With Stage 1 already functional and the final gravity canals locked for a 2027 completion, the lifeline of Tulunadu—the Netravati River basin—is being systematically choked at its very source in the Western Ghats.

For the people of Mangalore, Udupi, and the surrounding coastal belt, the countdown to 2027 isn't a celebration. It's a ticking clock toward a massive ecological crisis. Here is how the completion directly hits our taps and fields:

1. The Salinity Ingress Threat

By diverting massive volumes of monsoon water from headwaters like Yettinahole, Kadumanehole, and Kerihole, the natural freshwater pressure pushing down toward the Arabian Sea will drastically drop.

Massive water diversion pipelines cut through the Western Ghats landscape
Figure 2: Giant steel pipelines carving deep scars into the coastal periphery to funnel monsoon volumes away from the Netravati.

2. Sea Water Moving Inland

When freshwater flow decreases, dense saltwater from the ocean forcefully pushes its way miles upward into the river channels. From next year onward, this means coastal drinking water lifting plants face the direct threat of pumping brackish, salty water into local homes.

3. Ruined Agricultural Belts

The ingress of saltwater doesn't just ruin drinking water; it seeps directly into the coastal groundwater table, destroying the fertile agricultural soil along the riverbanks that Tuluva farmers have cultivated for generations.

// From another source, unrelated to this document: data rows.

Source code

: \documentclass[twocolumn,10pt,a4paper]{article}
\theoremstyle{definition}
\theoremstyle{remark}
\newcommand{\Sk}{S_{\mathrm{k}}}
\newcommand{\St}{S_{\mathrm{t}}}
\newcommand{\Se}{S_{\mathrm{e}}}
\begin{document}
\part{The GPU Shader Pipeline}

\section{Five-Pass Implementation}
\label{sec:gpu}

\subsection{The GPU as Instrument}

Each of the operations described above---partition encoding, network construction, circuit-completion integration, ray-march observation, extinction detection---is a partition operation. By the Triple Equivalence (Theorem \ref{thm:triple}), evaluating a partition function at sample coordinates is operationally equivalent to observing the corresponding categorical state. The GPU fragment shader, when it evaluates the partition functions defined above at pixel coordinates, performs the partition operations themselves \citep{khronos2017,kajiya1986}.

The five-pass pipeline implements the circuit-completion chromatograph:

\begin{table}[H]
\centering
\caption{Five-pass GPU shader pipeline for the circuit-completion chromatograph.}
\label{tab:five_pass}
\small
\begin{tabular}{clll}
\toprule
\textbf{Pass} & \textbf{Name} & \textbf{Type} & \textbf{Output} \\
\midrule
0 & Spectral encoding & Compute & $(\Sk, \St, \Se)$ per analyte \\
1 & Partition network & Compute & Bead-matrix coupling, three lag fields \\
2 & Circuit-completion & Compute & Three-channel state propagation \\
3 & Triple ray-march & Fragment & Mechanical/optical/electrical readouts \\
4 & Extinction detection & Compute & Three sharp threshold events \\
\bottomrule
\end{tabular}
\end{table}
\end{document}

Heavy earth-moving machinery digging out hillsides in the eco-sensitive Western Ghats
Figure 3: Heavy industrial machinery working inside the eco-sensitive terrain of the Western Ghats, altering hill-slopes that feed our perennial streams.

4. The Costly Discrepancy

While over ₹18,200 crore has already been spent on an unscientific hydrological model promising 24 TMC of water to eastern districts, the actual yield at the source is heavily contested by local scientists. Tulunadu is paying the ultimate ecological price for a political gamble.

5. An Existential Threat to Tulu Civilization

What mainstream planners fail to realize is that the Netravati River basin is not an unpopulated wilderness—it is the literal demographic heart of our people. Data shows that over 65% to 70% of the entire Tulu-speaking population resides directly within or depends completely upon this single river basin and its coastal drainage network.

From the dense agrarian villages along its banks to the hyper-urban economic engines of Mangalore and Bantwal, the Netravati sustains the vast majority of the Tuluva population. Altering its flow doesn't just disrupt pipelines; it threatens the food security, drinking water, and cultural ecosystem of nearly three-quarters of the Tulu civilization. If the river dries up or turns salty, the very cradle of our language, traditions, and community identity faces displacement.

"The Western Ghats are the cradle of our rivers and our culture. Diverting our natural wealth without assessing local damage is a historical injustice to the coast."

The survival of our coastal ecosystem depends entirely on immediate, transparent hydrological assessments before the pumps go into overdrive next year.